At any rate, I found myself wondering about the Ruels as our interviews came to a close. I arrived on the global tournament scene in mid-2006, a few months after the epic battle Olivier had with Kenji Tsumura to be Player of the Year, a race he would lose by a single point. It was not long afterwards that his disqualification and subsequent ban occurred, and to my mind he simply hasn’t been the same since.

For Antoine, winning Pro Tour: Los Angeles in 2005 had neatly headlined his playing career, and almost from the moment I met him, it was clear to me that his main focus was supporting Olivier, and there was no prouder moment for Antoine than when Olivier became inducted into the Hall of Fame in Memphis last year. Even when Olivier won Grand Prix: Brighton, it seemed to me that he took no special pleasure in the victory, and talking to him in Rome, I do wonder whether we’ve seen the best, if not the last, of the Ruels. 54 Premier event Top 8s are a family record that Brad and Corey will have to go some to match.

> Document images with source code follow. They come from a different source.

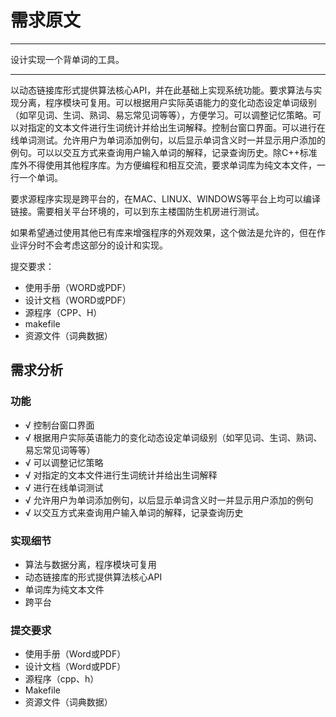 # 需求原文

---

设计实现一个背单词的工具。

---

以动态链接库形式提供算法核心API，并在此基础上实现系统功能。要求算法与实现分离，程序模块可复用。可以根据用户实际英语能力的变化动态设定单词级别（如罕见词、生词、熟词、易忘常见词等等），方便学习。可以调整记忆策略。可以对指定的文本文件进行生词统计并给出生词解释。控制台窗口界面。可以进行在线单词测试。允许用户为单词添加例句，以后显示单词含义时一并显示用户添加的例句。可以以交互方式来查询用户输入单词的解释，记录查询历史。除C++标准库外不得使用其他程序库。为方便编程和相互交流，要求单词库为纯文本文件，一行一个单词。

要求源程序实现是跨平台的，在MAC、LINUX、WINDOWS等平台上均可以编译链接。需要相关平台环境的，可以到东主楼国防生机房进行测试。

如果希望通过使用其他已有库来增强程序的外观效果，这个做法是允许的，但在作业评分时不会考虑这部分的设计和实现。

提交要求：

- 使用手册（WORD或PDF）
- 设计文档（WORD或PDF）
- 源程序（CPP、H）
- makefile
- 资源文件（词典数据）

## 需求分析

### 功能

- √ 控制台窗口界面
- √ 根据用户实际英语能力的变化动态设定单词级别（如罕见词、生词、熟词、易忘常见词等等）
- √ 可以调整记忆策略
- √ 对指定的文本文件进行生词统计并给出生词解释
- √ 进行在线单词测试
- √ 允许用户为单词添加例句，以后显示单词含义时一并显示用户添加的例句
- √ 以交互方式来查询用户输入单词的解释，记录查询历史


### 实现细节

- 算法与数据分离，程序模块可复用
- 动态链接库的形式提供算法核心API
- 单词库为纯文本文件
- 跨平台

### 提交要求

- 使用手册（Word或PDF）
- 设计文档（Word或PDF）
- 源程序（cpp、h）
- Makefile
- 资源文件（词典数据）

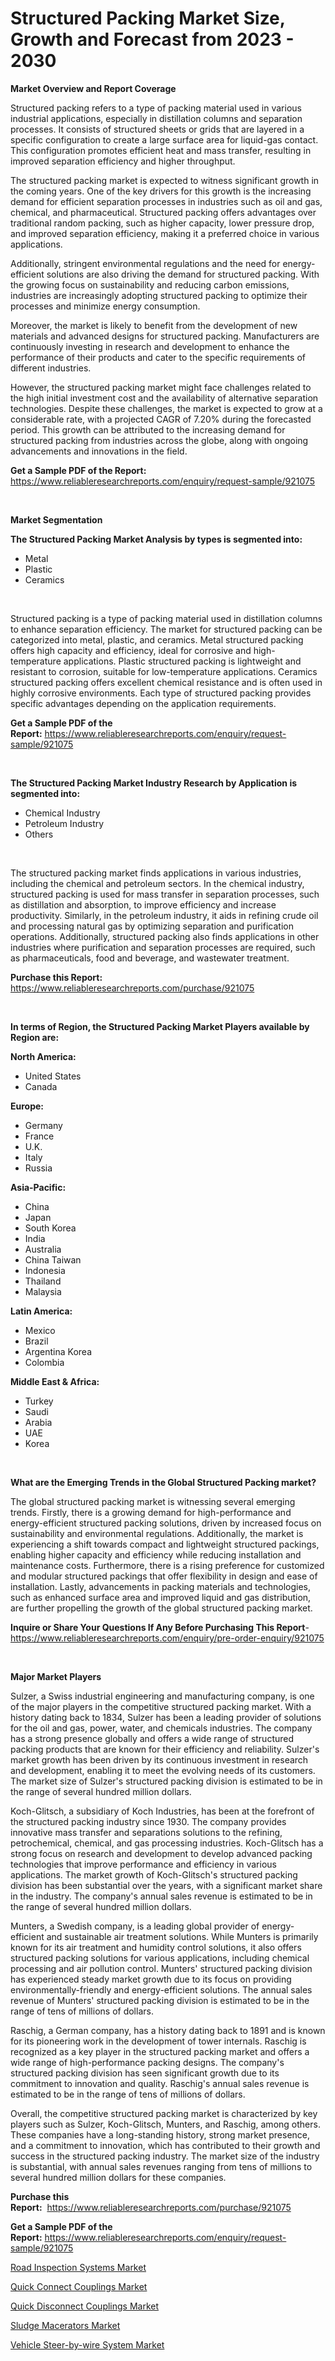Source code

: <p><h1>Structured Packing Market Size, Growth and Forecast from 2023 - 2030</h1></p><p><strong>Market Overview and Report Coverage</strong></p>
<p><p>Structured packing refers to a type of packing material used in various industrial applications, especially in distillation columns and separation processes. It consists of structured sheets or grids that are layered in a specific configuration to create a large surface area for liquid-gas contact. This configuration promotes efficient heat and mass transfer, resulting in improved separation efficiency and higher throughput.</p><p>The structured packing market is expected to witness significant growth in the coming years. One of the key drivers for this growth is the increasing demand for efficient separation processes in industries such as oil and gas, chemical, and pharmaceutical. Structured packing offers advantages over traditional random packing, such as higher capacity, lower pressure drop, and improved separation efficiency, making it a preferred choice in various applications.</p><p>Additionally, stringent environmental regulations and the need for energy-efficient solutions are also driving the demand for structured packing. With the growing focus on sustainability and reducing carbon emissions, industries are increasingly adopting structured packing to optimize their processes and minimize energy consumption.</p><p>Moreover, the market is likely to benefit from the development of new materials and advanced designs for structured packing. Manufacturers are continuously investing in research and development to enhance the performance of their products and cater to the specific requirements of different industries.</p><p>However, the structured packing market might face challenges related to the high initial investment cost and the availability of alternative separation technologies. Despite these challenges, the market is expected to grow at a considerable rate, with a projected CAGR of 7.20% during the forecasted period. This growth can be attributed to the increasing demand for structured packing from industries across the globe, along with ongoing advancements and innovations in the field.</p></p>
<p><strong>Get a Sample PDF of the Report:</strong> <a href="https://www.reliableresearchreports.com/enquiry/request-sample/921075">https://www.reliableresearchreports.com/enquiry/request-sample/921075</a></p>
<p>&nbsp;</p>
<p><strong>Market Segmentation</strong></p>
<p><strong>The Structured Packing Market Analysis by types is segmented into:</strong></p>
<p><ul><li>Metal</li><li>Plastic</li><li>Ceramics</li></ul></p>
<p>&nbsp;</p>
<p><p>Structured packing is a type of packing material used in distillation columns to enhance separation efficiency. The market for structured packing can be categorized into metal, plastic, and ceramics. Metal structured packing offers high capacity and efficiency, ideal for corrosive and high-temperature applications. Plastic structured packing is lightweight and resistant to corrosion, suitable for low-temperature applications. Ceramics structured packing offers excellent chemical resistance and is often used in highly corrosive environments. Each type of structured packing provides specific advantages depending on the application requirements.</p></p>
<p><strong>Get a Sample PDF of the Report:</strong>&nbsp;<a href="https://www.reliableresearchreports.com/enquiry/request-sample/921075">https://www.reliableresearchreports.com/enquiry/request-sample/921075</a></p>
<p>&nbsp;</p>
<p><strong>The Structured Packing Market Industry Research by Application is segmented into:</strong></p>
<p><ul><li>Chemical Industry</li><li>Petroleum Industry</li><li>Others</li></ul></p>
<p>&nbsp;</p>
<p><p>The structured packing market finds applications in various industries, including the chemical and petroleum sectors. In the chemical industry, structured packing is used for mass transfer in separation processes, such as distillation and absorption, to improve efficiency and increase productivity. Similarly, in the petroleum industry, it aids in refining crude oil and processing natural gas by optimizing separation and purification operations. Additionally, structured packing also finds applications in other industries where purification and separation processes are required, such as pharmaceuticals, food and beverage, and wastewater treatment.</p></p>
<p><strong>Purchase this Report:</strong>&nbsp; <a href="https://www.reliableresearchreports.com/purchase/921075">https://www.reliableresearchreports.com/purchase/921075</a></p>
<p>&nbsp;</p>
<p><strong>In terms of Region, the Structured Packing Market Players available by Region are:</strong></p>
<p>
    <p> <strong> North America: </strong>
        <ul>
            <li>United States</li>
            <li>Canada</li>
        </ul>
        </p> 
    <p> <strong> Europe: </strong>
        <ul>
            <li>Germany</li>
            <li>France</li>
            <li>U.K.</li>
            <li>Italy</li>
            <li>Russia</li>
        </ul>
        </p> 
    <p> <strong> Asia-Pacific: </strong>
        <ul>
            <li>China</li>
            <li>Japan</li>
            <li>South Korea</li>
            <li>India</li>
            <li>Australia</li>
            <li>China Taiwan</li>
            <li>Indonesia</li>
            <li>Thailand</li>
            <li>Malaysia</li>
        </ul>
        </p> 
    <p> <strong> Latin America: </strong>
        <ul>
            <li>Mexico</li>
            <li>Brazil</li>
            <li>Argentina Korea</li>
            <li>Colombia</li>
        </ul>
        </p> 
    <p> <strong> Middle East & Africa: </strong>
        <ul>
            <li>Turkey</li>
            <li>Saudi</li>
            <li>Arabia</li>
            <li>UAE</li>
            <li>Korea</li>
        </ul>
    </p>
    </p>
<p>&nbsp;</p>
<p><strong>What are the Emerging Trends in the Global Structured Packing market?</strong></p>
<p><p>The global structured packing market is witnessing several emerging trends. Firstly, there is a growing demand for high-performance and energy-efficient structured packing solutions, driven by increased focus on sustainability and environmental regulations. Additionally, the market is experiencing a shift towards compact and lightweight structured packings, enabling higher capacity and efficiency while reducing installation and maintenance costs. Furthermore, there is a rising preference for customized and modular structured packings that offer flexibility in design and ease of installation. Lastly, advancements in packing materials and technologies, such as enhanced surface area and improved liquid and gas distribution, are further propelling the growth of the global structured packing market.</p></p>
<p><strong>Inquire or Share Your Questions If Any Before Purchasing This Report</strong>- <a href="https://www.reliableresearchreports.com/enquiry/pre-order-enquiry/921075">https://www.reliableresearchreports.com/enquiry/pre-order-enquiry/921075</a></p>
<p>&nbsp;</p>
<p><strong>Major Market Players</strong></p>
<p><p>Sulzer, a Swiss industrial engineering and manufacturing company, is one of the major players in the competitive structured packing market. With a history dating back to 1834, Sulzer has been a leading provider of solutions for the oil and gas, power, water, and chemicals industries. The company has a strong presence globally and offers a wide range of structured packing products that are known for their efficiency and reliability. Sulzer's market growth has been driven by its continuous investment in research and development, enabling it to meet the evolving needs of its customers. The market size of Sulzer's structured packing division is estimated to be in the range of several hundred million dollars.</p><p>Koch-Glitsch, a subsidiary of Koch Industries, has been at the forefront of the structured packing industry since 1930. The company provides innovative mass transfer and separations solutions to the refining, petrochemical, chemical, and gas processing industries. Koch-Glitsch has a strong focus on research and development to develop advanced packing technologies that improve performance and efficiency in various applications. The market growth of Koch-Glitsch's structured packing division has been substantial over the years, with a significant market share in the industry. The company's annual sales revenue is estimated to be in the range of several hundred million dollars.</p><p>Munters, a Swedish company, is a leading global provider of energy-efficient and sustainable air treatment solutions. While Munters is primarily known for its air treatment and humidity control solutions, it also offers structured packing solutions for various applications, including chemical processing and air pollution control. Munters' structured packing division has experienced steady market growth due to its focus on providing environmentally-friendly and energy-efficient solutions. The annual sales revenue of Munters' structured packing division is estimated to be in the range of tens of millions of dollars.</p><p>Raschig, a German company, has a history dating back to 1891 and is known for its pioneering work in the development of tower internals. Raschig is recognized as a key player in the structured packing market and offers a wide range of high-performance packing designs. The company's structured packing division has seen significant growth due to its commitment to innovation and quality. Raschig's annual sales revenue is estimated to be in the range of tens of millions of dollars.</p><p>Overall, the competitive structured packing market is characterized by key players such as Sulzer, Koch-Glitsch, Munters, and Raschig, among others. These companies have a long-standing history, strong market presence, and a commitment to innovation, which has contributed to their growth and success in the structured packing industry. The market size of the industry is substantial, with annual sales revenues ranging from tens of millions to several hundred million dollars for these companies.</p></p>
<p><strong>Purchase this Report:</strong>&nbsp;&nbsp;<a href="https://www.reliableresearchreports.com/purchase/921075">https://www.reliableresearchreports.com/purchase/921075</a></p>
<p></p>
<p><strong>Get a Sample PDF of the Report:</strong>&nbsp;<a href="https://www.reliableresearchreports.com/enquiry/request-sample/921075">https://www.reliableresearchreports.com/enquiry/request-sample/921075</a></p>
<p><p><a href="https://github.com/amonskiyk/Market-Research-Report-List-1/blob/main/road-inspection-systems-market.md">Road Inspection Systems Market</a></p><p><a href="https://medium.com/@klebogdani/quick-connect-couplings-market-exploring-market-share-market-trends-and-future-growth-33699c56fb54">Quick Connect Couplings Market</a></p><p><a href="https://medium.com/@loretashyti01/quick-disconnect-couplings-market-outlook-industry-overview-and-forecast-2023-to-2030-7928660fa0c4">Quick Disconnect Couplings Market</a></p><p><a href="https://www.linkedin.com/pulse/sludge-macerators-market-size-growth-forecast-from-2023-j86gf/">Sludge Macerators Market</a></p><p><a href="https://github.com/gaydyna/Market-Research-Report-List-1/blob/main/vehicle-steer-by-wire-system-market.md">Vehicle Steer-by-wire System Market</a></p></p>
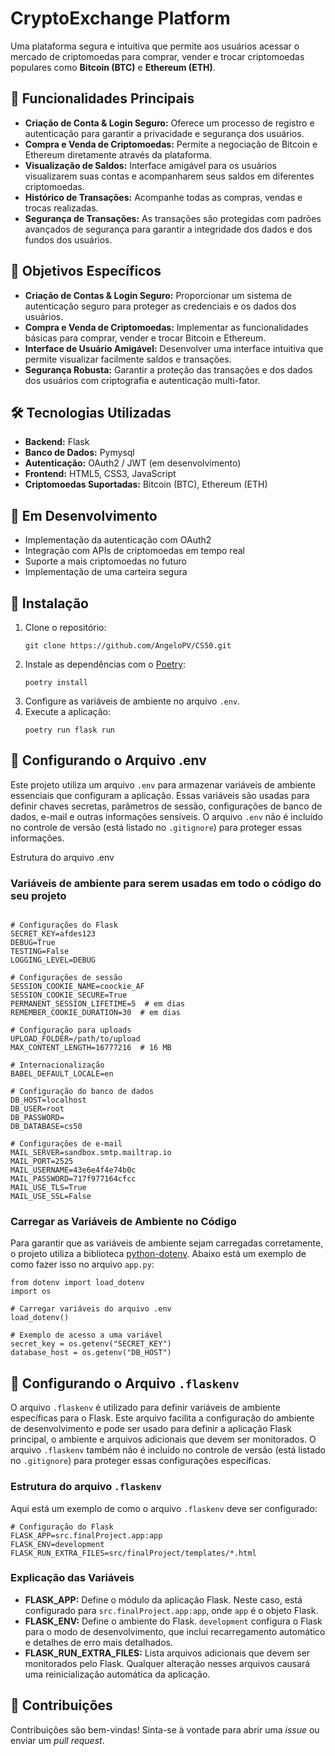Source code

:# CryptoExchange Platform

<p>Uma plataforma segura e intuitiva que permite aos usuários acessar o mercado de criptomoedas para comprar, vender e trocar criptomoedas populares como <strong>Bitcoin (BTC)</strong> e <strong>Ethereum (ETH)</strong>.</p>

## 🚀 Funcionalidades Principais

<ul>
  <li><strong>Criação de Conta & Login Seguro:</strong> Oferece um processo de registro e autenticação para garantir a privacidade e segurança dos usuários.</li>
  <li><strong>Compra e Venda de Criptomoedas:</strong> Permite a negociação de Bitcoin e Ethereum diretamente através da plataforma.</li>
  <li><strong>Visualização de Saldos:</strong> Interface amigável para os usuários visualizarem suas contas e acompanharem seus saldos em diferentes criptomoedas.</li>
  <li><strong>Histórico de Transações:</strong> Acompanhe todas as compras, vendas e trocas realizadas.</li>
  <li><strong>Segurança de Transações:</strong> As transações são protegidas com padrões avançados de segurança para garantir a integridade dos dados e dos fundos dos usuários.</li>
</ul>

## 🎯 Objetivos Específicos

<ul>
  <li><strong>Criação de Contas & Login Seguro:</strong> Proporcionar um sistema de autenticação seguro para proteger as credenciais e os dados dos usuários.</li>
  <li><strong>Compra e Venda de Criptomoedas:</strong> Implementar as funcionalidades básicas para comprar, vender e trocar Bitcoin e Ethereum.</li>
  <li><strong>Interface de Usuário Amigável:</strong> Desenvolver uma interface intuitiva que permite visualizar facilmente saldos e transações.</li>
  <li><strong>Segurança Robusta:</strong> Garantir a proteção das transações e dos dados dos usuários com criptografia e autenticação multi-fator.</li>
</ul>

## 🛠️ Tecnologias Utilizadas

<ul>
  <li><strong>Backend:</strong> Flask</li>
  <li><strong>Banco de Dados:</strong> Pymysql</li>
  <li><strong>Autenticação:</strong> OAuth2 / JWT (em desenvolvimento)</li>
  <li><strong>Frontend:</strong> HTML5, CSS3, JavaScript</li>
  <li><strong>Criptomoedas Suportadas:</strong> Bitcoin (BTC), Ethereum (ETH)</li>
</ul>

## 🚧 Em Desenvolvimento

<ul>
  <li>Implementação da autenticação com OAuth2</li>
  <li>Integração com APIs de criptomoedas em tempo real</li>
  <li>Suporte a mais criptomoedas no futuro</li>
  <li>Implementação de uma carteira segura</li>
</ul>

## 📝 Instalação

<ol>
  <li>Clone o repositório:
    <pre><code>git clone https://github.com/AngeloPV/CS50.git</code></pre>
  </li>
  <li>Instale as dependências com o <a href="https://python-poetry.org/" target="_blank">Poetry</a>:
    <pre><code>poetry install</code></pre>
  </li>
  <li>Configure as variáveis de ambiente no arquivo <code>.env</code>.</li>
  <li>Execute a aplicação:
    <pre><code>poetry run flask run</code></pre>
  </li>
</ol>


## 🔧 Configurando o Arquivo .env

<p>Este projeto utiliza um arquivo <code>.env</code> para armazenar variáveis de ambiente essenciais que configuram a aplicação. Essas variáveis são usadas para definir chaves secretas, parâmetros de sessão, configurações de banco de dados, e-mail e outras informações sensíveis. O arquivo <code>.env</code> não é incluído no controle de versão (está listado no <code>.gitignore</code>) para proteger essas informações.</p>
Estrutura do arquivo .env

### Variáveis de ambiente para serem usadas em todo o código do seu projeto
<pre><code>
# Configurações do Flask
SECRET_KEY=afdes123
DEBUG=True
TESTING=False
LOGGING_LEVEL=DEBUG

# Configurações de sessão
SESSION_COOKIE_NAME=coockie_AF
SESSION_COOKIE_SECURE=True
PERMANENT_SESSION_LIFETIME=5  # em dias
REMEMBER_COOKIE_DURATION=30  # em dias

# Configuração para uploads
UPLOAD_FOLDER=/path/to/upload
MAX_CONTENT_LENGTH=16777216  # 16 MB

# Internacionalização
BABEL_DEFAULT_LOCALE=en

# Configuração do banco de dados
DB_HOST=localhost
DB_USER=root
DB_PASSWORD=
DB_DATABASE=cs50

# Configurações de e-mail
MAIL_SERVER=sandbox.smtp.mailtrap.io
MAIL_PORT=2525
MAIL_USERNAME=43e6e4f4e74b0c
MAIL_PASSWORD=717f977164cfcc
MAIL_USE_TLS=True
MAIL_USE_SSL=False
</code></pre>


### Carregar as Variáveis de Ambiente no Código
<p>Para garantir que as variáveis de ambiente sejam carregadas corretamente, o projeto utiliza a biblioteca <a href="https://pypi.org/project/python-dotenv/" target="_blank">python-dotenv</a>. Abaixo está um exemplo de como fazer isso no arquivo <code>app.py</code>:</p>

<pre><code>from dotenv import load_dotenv
import os

# Carregar variáveis do arquivo .env
load_dotenv()

# Exemplo de acesso a uma variável
secret_key = os.getenv("SECRET_KEY")
database_host = os.getenv("DB_HOST")
</code></pre>

## 🔧 Configurando o Arquivo `.flaskenv`

<p>O arquivo <code>.flaskenv</code> é utilizado para definir variáveis de ambiente específicas para o Flask. Este arquivo facilita a configuração do ambiente de desenvolvimento e pode ser usado para definir a aplicação Flask principal, o ambiente e arquivos adicionais que devem ser monitorados. O arquivo <code>.flaskenv</code> também não é incluído no controle de versão (está listado no <code>.gitignore</code>) para proteger essas configurações específicas.</p>

### Estrutura do arquivo `.flaskenv`

<p>Aqui está um exemplo de como o arquivo <code>.flaskenv</code> deve ser configurado:</p>
<pre><code># Configuração do Flask
FLASK_APP=src.finalProject.app:app
FLASK_ENV=development
FLASK_RUN_EXTRA_FILES=src/finalProject/templates/*.html
</code></pre>

### Explicação das Variáveis

<ul>
  <li><strong>FLASK_APP:</strong> Define o módulo da aplicação Flask. Neste caso, está configurado para <code>src.finalProject.app:app</code>, onde <code>app</code> é o objeto Flask.</li>
  <li><strong>FLASK_ENV:</strong> Define o ambiente do Flask. <code>development</code> configura o Flask para o modo de desenvolvimento, que inclui recarregamento automático e detalhes de erro mais detalhados.</li>
  <li><strong>FLASK_RUN_EXTRA_FILES:</strong> Lista arquivos adicionais que devem ser monitorados pelo Flask. Qualquer alteração nesses arquivos causará uma reinicialização automática da aplicação.</li>
</ul>

## 🤝 Contribuições

<p>Contribuições são bem-vindas! Sinta-se à vontade para abrir uma <i>issue</i> ou enviar um <i>pull request</i>.</p>
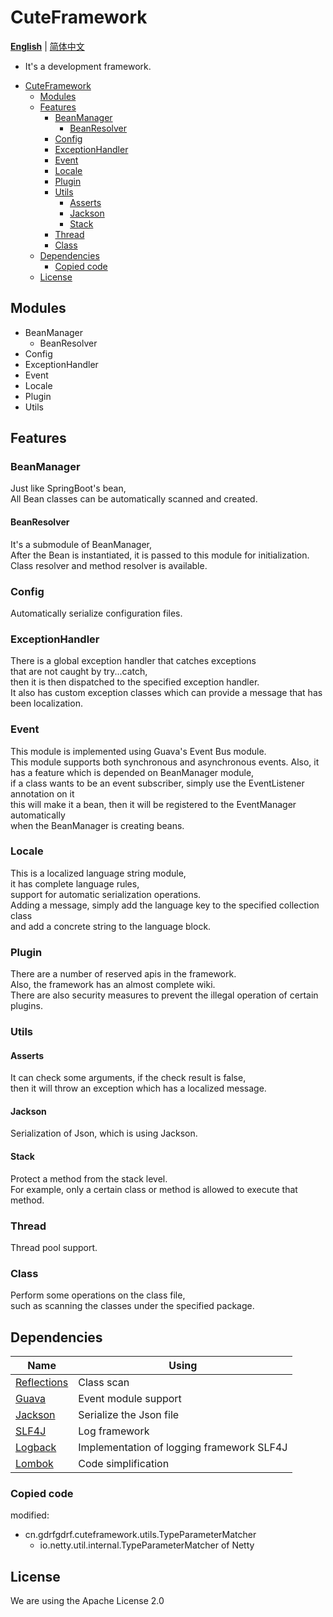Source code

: CuteFramework 
===
__[English](https://github.com/gdrfgdrf/CuteFramework/blob/master/README.md)__ | [简体中文](https://github.com/gdrfgdrf/CuteFramework/blob/master/README_ChineseSimplified.md)
- It's a development framework.

<!-- TOC -->
* [CuteFramework](#cuteframework-)
  * [Modules](#modules)
  * [Features](#features)
    * [BeanManager](#beanmanager)
      * [BeanResolver](#beanresolver)
    * [Config](#config)
    * [ExceptionHandler](#exceptionhandler)
    * [Event](#event)
    * [Locale](#locale)
    * [Plugin](#plugin)
    * [Utils](#utils)
      * [Asserts](#asserts)
      * [Jackson](#jackson)
      * [Stack](#stack)
    * [Thread](#thread)
    * [Class](#class)
  * [Dependencies](#dependencies)
    * [Copied code](#copied-code)
  * [License](#license)
<!-- TOC -->

Modules
------------------------
- BeanManager
  - BeanResolver 
- Config
- ExceptionHandler
- Event
- Locale
- Plugin
- Utils

Features
------------------------
### BeanManager
Just like SpringBoot's bean,  
All Bean classes can be automatically scanned and created.  

#### BeanResolver
It's a submodule of BeanManager,  
After the Bean is instantiated, it is passed to this module for initialization.  
Class resolver and method resolver is available.

### Config
Automatically serialize configuration files.  

### ExceptionHandler
There is a global exception handler that catches exceptions    
that are not caught by try...catch,  
then it is then dispatched to the specified exception handler.  
It also has custom exception classes which can provide a message that has been localization.

### Event
This module is implemented using Guava's Event Bus module.  
This module supports both synchronous and asynchronous events.
Also, it has a feature which is depended on BeanManager module,  
if a class wants to be an event subscriber, simply use the EventListener annotation on it  
this will make it a bean, then it will be registered to the EventManager automatically  
when the BeanManager is creating beans.

### Locale
This is a localized language string module,   
it has complete language rules,   
support for automatic serialization operations.  
Adding a message, simply add the language key to the specified collection class  
and add a concrete string to the language block.  

### Plugin
There are a number of reserved apis in the framework.  
Also, the framework has an almost complete wiki.  
There are also security measures to prevent the illegal operation of certain plugins.  

### Utils
#### Asserts
It can check some arguments, if the check result is false,   
then it will throw an exception which has a localized message.  
#### Jackson
Serialization of Json, which is using Jackson.  
#### Stack
Protect a method from the stack level.  
For example, only a certain class or method is allowed to execute that method.
### Thread
Thread pool support.  
### Class
Perform some operations on the class file,  
such as scanning the classes under the specified package.  

Dependencies
------------------------
| Name                                                  | Using                                     |
|-------------------------------------------------------|-------------------------------------------|
| [Reflections](https://github.com/ronmamo/reflections) | Class scan                                |
| [Guava](https://github.com/google/guava)              | Event module support                      |
| [Jackson](https://github.com/FasterXML/jackson)       | Serialize the Json file                   |
| [SLF4J](https://github.com/qos-ch/slf4j)              | Log framework                             |
| [Logback](https://github.com/qos-ch/logback)          | Implementation of logging framework SLF4J |
| [Lombok](https://github.com/projectlombok/lombok)     | Code simplification                       |

### Copied code
modified:
- cn.gdrfgdrf.cuteframework.utils.TypeParameterMatcher
  - io.netty.util.internal.TypeParameterMatcher of Netty

License
------------------------
We are using the Apache License 2.0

Back at the Worlds site, getting ready to open, I decided to utterly abuse my position of power by getting my name down as the first name on the very first draft of Worlds 2009. This turned out to be a smart move, since the lure of 8-4 Drafts costing just five Euros each was a massive draw, and the queue was quickly into the hundreds. The draft was a ton of fun, as I took Valakut, The Molten Pinnacle, and didn’t really look back. I ended up splashing Pitfall Trap and Journey To Nowhere, but for the most part I played with the infamous split card Mountain/Lightning Bolt. It helped that I faced in round 1 an extremely brave young Italian who was playing in his first draft ever, and had opted to attempt this using English cards from a nearly-new set. My monsters weren’t great, but Molten Ravager dealt 20 in game one, and Journey To Nowhere dealt with Sphinx Of Lost Truths plus Celestial Mantle, which might have been a proper beating.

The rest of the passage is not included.